Fragmento nostálgico

[Breve fragmento de "Suite parisina" de Michel Butor en Degustación]

No la volveré a ver nunca. Nuestros trayectos ya no se cruzarán. Es un ángel que me entreabrió la puerta de un túnel que franqueaba las murallas y las montañas de prohibiciones que se nos imponen. ¿Sobre qué, sobre quién se inclinaba ella, sobre qué otro condenado a quién debía ella visitar, curar, liberar? ¿Un hombre o un ángel? No miraba hacia mí. Seguramente no me vio.

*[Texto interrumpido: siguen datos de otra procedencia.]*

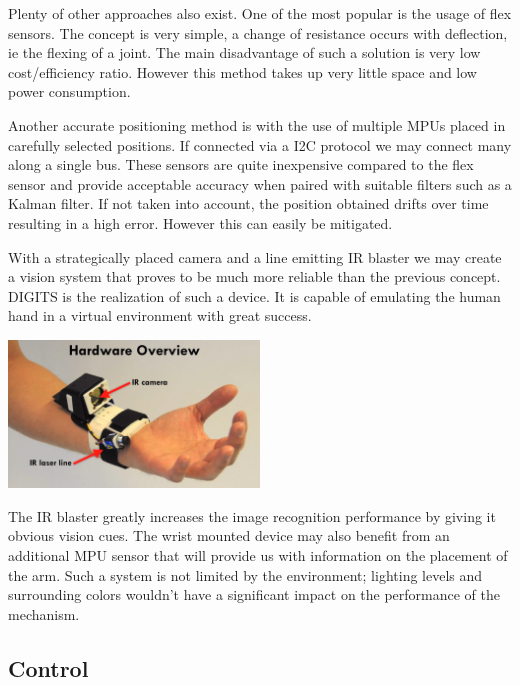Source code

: \documentclass{article}
\begin{document}
Plenty of other approaches also exist. One of the most popular is the usage of flex sensors. The concept is very simple, a change of resistance occurs with deflection, ie the flexing of a joint. The main disadvantage of such a solution is very low cost/efficiency ratio. However this method takes up very little space and low power consumption.

Another accurate positioning method is with the use of multiple MPUs placed in carefully selected positions. If connected via a I2C protocol we may connect many along a single bus. These sensors are quite inexpensive compared to the flex sensor and provide acceptable accuracy when paired with suitable filters such as a Kalman filter. If not taken into account, the position obtained drifts over time resulting in a high error. However this can easily be mitigated.

With a strategically placed camera and a line emitting IR blaster we may create a vision system that proves to be much more reliable than the previous concept. DIGITS \cite{Digits} is the realization of such a device. It is capable of emulating the human hand in a virtual environment with great success.

\begin{center}
\includegraphics[width=0.5\textwidth]{IMG/HandSens02.png}
\end{center}

\indent The IR blaster greatly increases the image recognition performance by giving it obvious vision cues. The wrist mounted device may also benefit from an additional MPU sensor that will provide us with information on the placement of the arm. Such a system is not limited by the environment; lighting levels and surrounding colors wouldn't have a significant impact on the performance of the mechanism.

\subsection{Control}
\end{document}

Y ni siquiera puedo lamentarlo pues seguramente yo no le parecía un ángel, y hubiera sido absolutamente incapaz de aliviar por un instante su reclusión, su exilio, si hubiera tenido necesidad de ello, y sin embargo, por un instante más fugitivo aún, quién sabe si a través de algunos relevos de espejo pudieron llevarle el mensaje de mi mirada que decía: <<Déjame admirarte aún, pues tú eres nuncio e intérprete de quien para mí es la puerta de un paraíso tan imperfecto aún, tan temeroso, tan friolento aún>>, ni tampoco logró que franqueara por medio de uno de esos malentendidos con los que vivimos todos, e incluso los ángeles, sin duda, un escalón más en la escala de las gracias.